EXERCISE INSTRUCTIONS:
Repeat the stretch of entries below from the line with "So, for the" through the line with "in this stanza.". Include both ends and add nothing.

EXCERPTED DATA:
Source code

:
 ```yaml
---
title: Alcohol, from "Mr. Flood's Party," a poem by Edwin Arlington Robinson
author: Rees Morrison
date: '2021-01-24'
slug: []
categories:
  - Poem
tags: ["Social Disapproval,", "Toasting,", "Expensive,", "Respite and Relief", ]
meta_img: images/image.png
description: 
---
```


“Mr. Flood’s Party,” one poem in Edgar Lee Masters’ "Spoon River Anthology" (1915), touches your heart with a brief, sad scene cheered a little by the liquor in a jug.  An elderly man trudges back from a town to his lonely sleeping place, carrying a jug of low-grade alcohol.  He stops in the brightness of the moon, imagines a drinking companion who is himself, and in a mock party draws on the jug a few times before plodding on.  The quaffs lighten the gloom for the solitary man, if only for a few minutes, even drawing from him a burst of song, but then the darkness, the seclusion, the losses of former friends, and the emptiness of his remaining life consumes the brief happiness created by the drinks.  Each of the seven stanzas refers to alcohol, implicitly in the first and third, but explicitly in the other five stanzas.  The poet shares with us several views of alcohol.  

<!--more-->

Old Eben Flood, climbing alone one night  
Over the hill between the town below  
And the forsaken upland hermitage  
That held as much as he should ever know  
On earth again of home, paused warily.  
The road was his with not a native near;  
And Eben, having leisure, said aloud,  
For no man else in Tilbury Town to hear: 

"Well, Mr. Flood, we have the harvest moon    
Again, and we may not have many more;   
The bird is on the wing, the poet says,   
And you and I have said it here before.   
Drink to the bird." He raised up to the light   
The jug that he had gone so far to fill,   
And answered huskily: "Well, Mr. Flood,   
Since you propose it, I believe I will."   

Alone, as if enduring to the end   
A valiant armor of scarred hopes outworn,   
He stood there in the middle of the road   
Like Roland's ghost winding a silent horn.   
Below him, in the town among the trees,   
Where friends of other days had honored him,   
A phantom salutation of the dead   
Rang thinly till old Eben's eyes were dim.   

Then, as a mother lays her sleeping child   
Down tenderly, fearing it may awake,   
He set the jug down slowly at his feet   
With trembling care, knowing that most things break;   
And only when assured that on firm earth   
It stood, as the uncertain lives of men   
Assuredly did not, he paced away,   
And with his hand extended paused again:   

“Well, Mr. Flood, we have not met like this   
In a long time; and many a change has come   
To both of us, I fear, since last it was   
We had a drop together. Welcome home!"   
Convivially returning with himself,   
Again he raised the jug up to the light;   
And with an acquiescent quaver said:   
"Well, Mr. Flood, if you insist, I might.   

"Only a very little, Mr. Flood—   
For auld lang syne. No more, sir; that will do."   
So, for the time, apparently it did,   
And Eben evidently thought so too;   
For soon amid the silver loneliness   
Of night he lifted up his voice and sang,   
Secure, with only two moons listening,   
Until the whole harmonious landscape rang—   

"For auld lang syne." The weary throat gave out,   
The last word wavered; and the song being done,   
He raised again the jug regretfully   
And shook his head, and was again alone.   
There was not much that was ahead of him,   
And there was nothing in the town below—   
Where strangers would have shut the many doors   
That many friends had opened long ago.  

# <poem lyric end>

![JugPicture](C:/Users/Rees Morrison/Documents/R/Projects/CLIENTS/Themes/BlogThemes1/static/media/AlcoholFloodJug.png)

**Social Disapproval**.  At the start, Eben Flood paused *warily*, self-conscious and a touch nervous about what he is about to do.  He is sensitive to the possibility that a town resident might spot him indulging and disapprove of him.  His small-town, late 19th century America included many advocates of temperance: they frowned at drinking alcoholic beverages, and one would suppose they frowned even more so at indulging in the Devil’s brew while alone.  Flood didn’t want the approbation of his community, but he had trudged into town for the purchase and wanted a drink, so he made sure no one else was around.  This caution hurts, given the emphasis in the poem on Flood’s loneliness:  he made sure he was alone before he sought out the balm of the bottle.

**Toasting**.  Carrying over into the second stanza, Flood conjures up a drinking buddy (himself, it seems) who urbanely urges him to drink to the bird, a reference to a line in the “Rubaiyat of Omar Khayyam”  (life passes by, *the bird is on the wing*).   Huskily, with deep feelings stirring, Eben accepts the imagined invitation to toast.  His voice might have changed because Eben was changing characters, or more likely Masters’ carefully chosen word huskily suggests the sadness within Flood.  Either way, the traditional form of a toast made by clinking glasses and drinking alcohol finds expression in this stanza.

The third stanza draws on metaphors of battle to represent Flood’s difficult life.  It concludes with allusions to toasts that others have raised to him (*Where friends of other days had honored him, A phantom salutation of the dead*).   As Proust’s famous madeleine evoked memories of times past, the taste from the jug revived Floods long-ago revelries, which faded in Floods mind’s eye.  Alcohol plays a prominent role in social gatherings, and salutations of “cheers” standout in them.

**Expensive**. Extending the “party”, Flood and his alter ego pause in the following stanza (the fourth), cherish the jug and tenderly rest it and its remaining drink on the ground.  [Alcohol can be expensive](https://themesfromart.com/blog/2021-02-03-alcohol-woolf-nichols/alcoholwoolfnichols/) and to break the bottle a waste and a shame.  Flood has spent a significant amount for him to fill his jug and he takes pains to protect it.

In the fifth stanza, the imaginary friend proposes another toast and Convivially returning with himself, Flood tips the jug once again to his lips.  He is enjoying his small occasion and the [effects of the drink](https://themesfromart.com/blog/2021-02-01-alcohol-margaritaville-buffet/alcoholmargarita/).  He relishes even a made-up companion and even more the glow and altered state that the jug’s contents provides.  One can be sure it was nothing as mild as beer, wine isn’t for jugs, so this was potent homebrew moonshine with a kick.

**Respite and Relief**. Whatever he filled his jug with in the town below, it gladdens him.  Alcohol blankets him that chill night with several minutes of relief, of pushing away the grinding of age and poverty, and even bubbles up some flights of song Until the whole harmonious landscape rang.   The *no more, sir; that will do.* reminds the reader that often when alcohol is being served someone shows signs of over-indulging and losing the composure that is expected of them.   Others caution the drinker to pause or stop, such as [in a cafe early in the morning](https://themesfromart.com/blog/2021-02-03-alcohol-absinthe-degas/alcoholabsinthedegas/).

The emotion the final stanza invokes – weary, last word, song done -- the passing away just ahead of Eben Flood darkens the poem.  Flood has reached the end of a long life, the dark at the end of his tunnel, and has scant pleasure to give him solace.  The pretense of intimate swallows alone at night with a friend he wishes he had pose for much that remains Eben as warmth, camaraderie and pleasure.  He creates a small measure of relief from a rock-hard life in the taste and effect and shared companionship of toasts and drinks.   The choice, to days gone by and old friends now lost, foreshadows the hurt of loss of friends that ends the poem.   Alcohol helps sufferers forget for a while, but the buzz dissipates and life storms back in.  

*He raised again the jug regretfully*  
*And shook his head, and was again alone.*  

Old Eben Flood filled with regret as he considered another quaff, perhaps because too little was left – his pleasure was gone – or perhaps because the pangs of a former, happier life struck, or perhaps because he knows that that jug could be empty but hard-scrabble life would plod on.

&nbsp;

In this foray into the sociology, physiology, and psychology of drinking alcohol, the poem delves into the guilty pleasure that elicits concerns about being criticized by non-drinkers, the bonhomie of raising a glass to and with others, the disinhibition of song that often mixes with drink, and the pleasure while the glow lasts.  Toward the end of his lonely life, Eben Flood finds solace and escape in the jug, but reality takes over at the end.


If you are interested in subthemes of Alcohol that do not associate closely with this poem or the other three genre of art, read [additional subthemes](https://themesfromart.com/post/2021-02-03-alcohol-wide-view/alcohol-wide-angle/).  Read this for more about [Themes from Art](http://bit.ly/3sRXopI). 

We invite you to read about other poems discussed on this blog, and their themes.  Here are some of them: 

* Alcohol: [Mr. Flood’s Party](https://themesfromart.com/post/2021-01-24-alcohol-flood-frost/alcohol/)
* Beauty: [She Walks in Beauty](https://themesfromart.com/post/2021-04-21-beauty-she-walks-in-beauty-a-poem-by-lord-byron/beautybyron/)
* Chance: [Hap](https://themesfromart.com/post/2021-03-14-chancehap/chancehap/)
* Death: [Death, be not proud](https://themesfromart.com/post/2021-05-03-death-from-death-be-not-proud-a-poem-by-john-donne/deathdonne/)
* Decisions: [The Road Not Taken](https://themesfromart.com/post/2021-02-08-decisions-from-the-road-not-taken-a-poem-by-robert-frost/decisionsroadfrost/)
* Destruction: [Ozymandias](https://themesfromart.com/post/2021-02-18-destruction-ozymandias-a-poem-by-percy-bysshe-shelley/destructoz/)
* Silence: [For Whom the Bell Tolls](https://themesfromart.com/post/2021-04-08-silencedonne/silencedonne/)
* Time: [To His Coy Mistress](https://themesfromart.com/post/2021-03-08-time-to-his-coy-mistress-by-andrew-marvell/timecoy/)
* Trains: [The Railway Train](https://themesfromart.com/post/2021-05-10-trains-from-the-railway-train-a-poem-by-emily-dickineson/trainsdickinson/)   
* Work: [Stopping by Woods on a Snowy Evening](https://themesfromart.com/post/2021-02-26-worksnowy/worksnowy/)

...

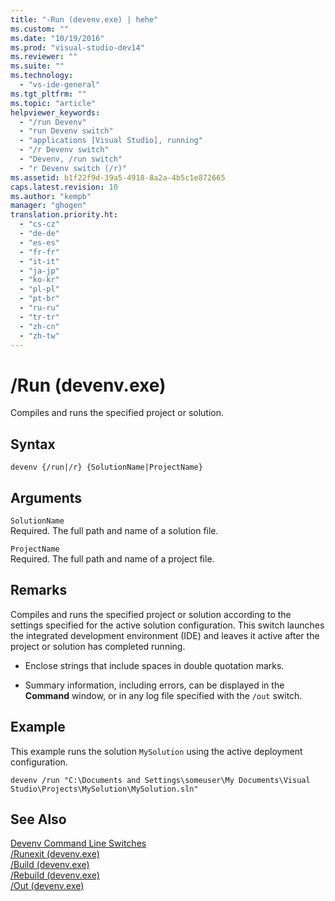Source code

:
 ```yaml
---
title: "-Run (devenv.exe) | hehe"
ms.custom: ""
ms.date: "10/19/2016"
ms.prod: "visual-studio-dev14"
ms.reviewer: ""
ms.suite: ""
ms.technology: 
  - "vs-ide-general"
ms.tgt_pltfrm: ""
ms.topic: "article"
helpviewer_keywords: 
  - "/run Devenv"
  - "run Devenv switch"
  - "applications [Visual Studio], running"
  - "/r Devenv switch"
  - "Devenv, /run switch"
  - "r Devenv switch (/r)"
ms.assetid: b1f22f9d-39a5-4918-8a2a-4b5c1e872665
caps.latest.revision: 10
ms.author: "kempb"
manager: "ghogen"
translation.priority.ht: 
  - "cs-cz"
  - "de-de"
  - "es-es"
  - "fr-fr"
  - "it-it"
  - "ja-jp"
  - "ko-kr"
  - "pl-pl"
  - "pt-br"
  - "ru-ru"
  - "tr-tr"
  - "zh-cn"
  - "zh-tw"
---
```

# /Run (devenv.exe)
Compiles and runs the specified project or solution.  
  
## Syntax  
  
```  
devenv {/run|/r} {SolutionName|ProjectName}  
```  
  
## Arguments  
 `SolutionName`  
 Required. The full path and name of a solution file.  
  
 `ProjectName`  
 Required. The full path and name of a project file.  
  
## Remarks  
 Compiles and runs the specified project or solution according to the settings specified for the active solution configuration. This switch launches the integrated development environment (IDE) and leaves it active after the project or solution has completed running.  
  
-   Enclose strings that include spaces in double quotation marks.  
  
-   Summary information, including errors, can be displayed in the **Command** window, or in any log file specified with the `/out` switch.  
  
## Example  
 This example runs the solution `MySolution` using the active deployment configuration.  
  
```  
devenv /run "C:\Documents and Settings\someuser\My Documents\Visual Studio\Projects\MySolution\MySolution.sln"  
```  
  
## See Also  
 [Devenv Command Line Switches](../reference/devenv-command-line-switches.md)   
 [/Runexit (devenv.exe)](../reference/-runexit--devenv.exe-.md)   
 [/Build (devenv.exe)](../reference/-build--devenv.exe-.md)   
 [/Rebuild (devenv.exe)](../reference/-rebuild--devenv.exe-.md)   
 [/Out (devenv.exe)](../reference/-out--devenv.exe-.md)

WRITTEN ANSWER:
So, for the time, apparently it did,   
And Eben evidently thought so too;   
For soon amid the silver loneliness   
Of night he lifted up his voice and sang,   
Secure, with only two moons listening,   
Until the whole harmonious landscape rang—   

"For auld lang syne." The weary throat gave out,   
The last word wavered; and the song being done,   
He raised again the jug regretfully   
And shook his head, and was again alone.   
There was not much that was ahead of him,   
And there was nothing in the town below—   
Where strangers would have shut the many doors   
That many friends had opened long ago.  

# <poem lyric end>

![JugPicture](C:/Users/Rees Morrison/Documents/R/Projects/CLIENTS/Themes/BlogThemes1/static/media/AlcoholFloodJug.png)

**Social Disapproval**.  At the start, Eben Flood paused *warily*, self-conscious and a touch nervous about what he is about to do.  He is sensitive to the possibility that a town resident might spot him indulging and disapprove of him.  His small-town, late 19th century America included many advocates of temperance: they frowned at drinking alcoholic beverages, and one would suppose they frowned even more so at indulging in the Devil’s brew while alone.  Flood didn’t want the approbation of his community, but he had trudged into town for the purchase and wanted a drink, so he made sure no one else was around.  This caution hurts, given the emphasis in the poem on Flood’s loneliness:  he made sure he was alone before he sought out the balm of the bottle.

**Toasting**.  Carrying over into the second stanza, Flood conjures up a drinking buddy (himself, it seems) who urbanely urges him to drink to the bird, a reference to a line in the “Rubaiyat of Omar Khayyam”  (life passes by, *the bird is on the wing*).   Huskily, with deep feelings stirring, Eben accepts the imagined invitation to toast.  His voice might have changed because Eben was changing characters, or more likely Masters’ carefully chosen word huskily suggests the sadness within Flood.  Either way, the traditional form of a toast made by clinking glasses and drinking alcohol finds expression in this stanza.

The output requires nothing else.